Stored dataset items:

..............................

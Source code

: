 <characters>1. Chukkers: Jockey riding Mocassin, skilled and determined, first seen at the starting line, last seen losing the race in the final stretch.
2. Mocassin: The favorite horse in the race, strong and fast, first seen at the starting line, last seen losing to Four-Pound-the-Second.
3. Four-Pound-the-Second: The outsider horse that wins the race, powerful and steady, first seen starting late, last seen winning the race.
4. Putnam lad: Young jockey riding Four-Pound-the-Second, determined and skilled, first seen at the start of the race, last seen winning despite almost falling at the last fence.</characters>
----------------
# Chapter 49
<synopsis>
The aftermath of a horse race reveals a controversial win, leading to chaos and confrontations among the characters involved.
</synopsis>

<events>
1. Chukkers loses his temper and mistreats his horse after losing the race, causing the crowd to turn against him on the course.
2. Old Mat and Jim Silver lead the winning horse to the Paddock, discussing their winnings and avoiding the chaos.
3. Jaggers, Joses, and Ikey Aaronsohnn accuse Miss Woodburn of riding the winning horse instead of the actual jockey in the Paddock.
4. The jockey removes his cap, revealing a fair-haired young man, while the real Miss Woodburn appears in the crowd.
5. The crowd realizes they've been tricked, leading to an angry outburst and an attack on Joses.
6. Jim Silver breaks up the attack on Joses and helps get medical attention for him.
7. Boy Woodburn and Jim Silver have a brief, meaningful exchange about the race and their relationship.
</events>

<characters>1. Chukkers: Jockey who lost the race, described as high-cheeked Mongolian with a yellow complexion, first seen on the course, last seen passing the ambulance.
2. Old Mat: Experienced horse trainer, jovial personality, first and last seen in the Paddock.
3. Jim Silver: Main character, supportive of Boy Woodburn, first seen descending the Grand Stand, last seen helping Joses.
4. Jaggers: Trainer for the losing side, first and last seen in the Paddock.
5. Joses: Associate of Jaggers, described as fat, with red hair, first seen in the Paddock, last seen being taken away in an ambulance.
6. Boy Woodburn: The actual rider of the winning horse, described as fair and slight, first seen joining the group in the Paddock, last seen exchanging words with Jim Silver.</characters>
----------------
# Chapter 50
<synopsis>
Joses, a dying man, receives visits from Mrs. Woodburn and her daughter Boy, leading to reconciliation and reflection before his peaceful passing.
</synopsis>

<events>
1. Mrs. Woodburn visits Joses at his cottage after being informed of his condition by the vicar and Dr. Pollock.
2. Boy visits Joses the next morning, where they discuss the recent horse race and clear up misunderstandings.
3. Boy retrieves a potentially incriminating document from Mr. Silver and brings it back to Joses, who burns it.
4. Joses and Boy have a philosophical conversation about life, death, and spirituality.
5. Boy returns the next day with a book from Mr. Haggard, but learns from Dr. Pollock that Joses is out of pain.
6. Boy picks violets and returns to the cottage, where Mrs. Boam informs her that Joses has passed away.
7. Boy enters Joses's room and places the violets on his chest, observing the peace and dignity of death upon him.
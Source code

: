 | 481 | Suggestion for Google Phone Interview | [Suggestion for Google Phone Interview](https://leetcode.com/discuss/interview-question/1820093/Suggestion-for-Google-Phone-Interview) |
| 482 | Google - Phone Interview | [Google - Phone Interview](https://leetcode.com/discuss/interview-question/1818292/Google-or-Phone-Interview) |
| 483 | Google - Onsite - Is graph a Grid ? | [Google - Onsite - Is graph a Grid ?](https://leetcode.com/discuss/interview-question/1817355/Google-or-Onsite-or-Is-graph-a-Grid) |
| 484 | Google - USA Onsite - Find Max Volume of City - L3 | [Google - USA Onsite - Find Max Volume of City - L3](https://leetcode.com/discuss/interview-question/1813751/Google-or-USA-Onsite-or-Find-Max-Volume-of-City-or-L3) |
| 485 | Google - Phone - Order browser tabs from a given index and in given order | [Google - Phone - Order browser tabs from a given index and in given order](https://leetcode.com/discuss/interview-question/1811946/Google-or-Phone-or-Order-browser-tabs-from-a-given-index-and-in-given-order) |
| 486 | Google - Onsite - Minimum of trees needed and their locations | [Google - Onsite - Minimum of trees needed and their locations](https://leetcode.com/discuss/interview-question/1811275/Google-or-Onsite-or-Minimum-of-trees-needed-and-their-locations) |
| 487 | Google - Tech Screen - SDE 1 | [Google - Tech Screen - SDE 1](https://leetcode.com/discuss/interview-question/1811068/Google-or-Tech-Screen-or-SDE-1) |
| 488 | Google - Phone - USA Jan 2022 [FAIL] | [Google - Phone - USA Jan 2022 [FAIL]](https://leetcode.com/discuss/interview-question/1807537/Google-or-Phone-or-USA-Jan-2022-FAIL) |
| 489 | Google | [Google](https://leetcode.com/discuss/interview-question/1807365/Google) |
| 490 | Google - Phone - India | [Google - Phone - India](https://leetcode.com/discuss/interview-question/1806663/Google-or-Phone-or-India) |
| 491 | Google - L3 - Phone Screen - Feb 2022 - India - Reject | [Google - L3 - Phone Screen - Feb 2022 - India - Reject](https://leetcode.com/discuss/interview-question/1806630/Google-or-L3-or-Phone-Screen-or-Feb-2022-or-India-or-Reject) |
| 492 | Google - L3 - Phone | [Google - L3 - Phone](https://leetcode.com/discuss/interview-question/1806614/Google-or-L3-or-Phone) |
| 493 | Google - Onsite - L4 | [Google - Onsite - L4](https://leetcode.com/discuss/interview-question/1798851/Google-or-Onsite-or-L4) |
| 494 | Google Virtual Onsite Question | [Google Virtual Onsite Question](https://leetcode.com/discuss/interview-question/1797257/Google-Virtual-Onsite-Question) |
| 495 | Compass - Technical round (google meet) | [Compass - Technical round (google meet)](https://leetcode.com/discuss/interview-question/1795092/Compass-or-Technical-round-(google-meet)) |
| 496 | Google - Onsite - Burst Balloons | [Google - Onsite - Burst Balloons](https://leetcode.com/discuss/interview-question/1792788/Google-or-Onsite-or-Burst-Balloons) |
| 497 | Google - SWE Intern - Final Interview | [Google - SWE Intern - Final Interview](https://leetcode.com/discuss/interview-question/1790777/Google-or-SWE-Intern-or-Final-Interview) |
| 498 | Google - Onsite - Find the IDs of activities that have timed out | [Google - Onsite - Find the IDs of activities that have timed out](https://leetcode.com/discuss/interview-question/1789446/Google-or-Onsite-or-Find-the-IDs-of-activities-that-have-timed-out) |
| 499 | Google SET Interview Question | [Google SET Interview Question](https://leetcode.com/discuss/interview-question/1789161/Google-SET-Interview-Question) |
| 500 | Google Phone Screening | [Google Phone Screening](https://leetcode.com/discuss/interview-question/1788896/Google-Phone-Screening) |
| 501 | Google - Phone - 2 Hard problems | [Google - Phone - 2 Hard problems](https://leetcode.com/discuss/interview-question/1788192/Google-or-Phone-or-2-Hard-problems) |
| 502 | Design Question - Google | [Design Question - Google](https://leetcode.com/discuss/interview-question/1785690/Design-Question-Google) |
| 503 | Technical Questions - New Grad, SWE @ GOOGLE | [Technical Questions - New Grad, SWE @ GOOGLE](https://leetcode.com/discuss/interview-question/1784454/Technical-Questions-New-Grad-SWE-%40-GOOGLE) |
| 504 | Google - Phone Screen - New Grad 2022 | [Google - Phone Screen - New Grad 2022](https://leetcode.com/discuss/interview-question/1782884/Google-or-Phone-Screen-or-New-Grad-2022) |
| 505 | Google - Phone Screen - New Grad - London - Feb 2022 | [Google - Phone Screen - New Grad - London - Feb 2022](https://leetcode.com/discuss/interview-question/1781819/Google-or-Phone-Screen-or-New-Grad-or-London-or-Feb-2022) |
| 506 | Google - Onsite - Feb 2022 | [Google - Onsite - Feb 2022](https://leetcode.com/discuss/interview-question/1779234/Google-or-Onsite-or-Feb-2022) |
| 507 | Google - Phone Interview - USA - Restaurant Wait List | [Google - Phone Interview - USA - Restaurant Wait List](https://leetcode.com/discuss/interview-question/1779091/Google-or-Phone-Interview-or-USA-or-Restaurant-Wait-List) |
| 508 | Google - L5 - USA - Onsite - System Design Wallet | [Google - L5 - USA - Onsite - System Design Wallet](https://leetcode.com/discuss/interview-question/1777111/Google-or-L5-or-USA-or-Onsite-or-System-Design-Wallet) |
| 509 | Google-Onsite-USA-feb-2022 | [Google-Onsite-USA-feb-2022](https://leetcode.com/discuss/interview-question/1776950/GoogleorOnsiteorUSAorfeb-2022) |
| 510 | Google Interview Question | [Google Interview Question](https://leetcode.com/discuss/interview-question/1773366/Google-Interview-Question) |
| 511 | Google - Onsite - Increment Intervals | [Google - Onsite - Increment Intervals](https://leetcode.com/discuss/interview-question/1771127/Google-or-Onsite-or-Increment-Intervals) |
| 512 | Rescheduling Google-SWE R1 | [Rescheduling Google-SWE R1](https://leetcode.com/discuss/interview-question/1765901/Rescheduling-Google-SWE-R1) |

..............................

The lines above from the one containing "489 | Google" through the one containing "490 | Google" are to be set down exactly, and no others.

| 489 | Google | [Google](https://leetcode.com/discuss/interview-question/1807365/Google) |
| 490 | Google - Phone - India | [Google - Phone - India](https://leetcode.com/discuss/interview-question/1806663/Google-or-Phone-or-India) |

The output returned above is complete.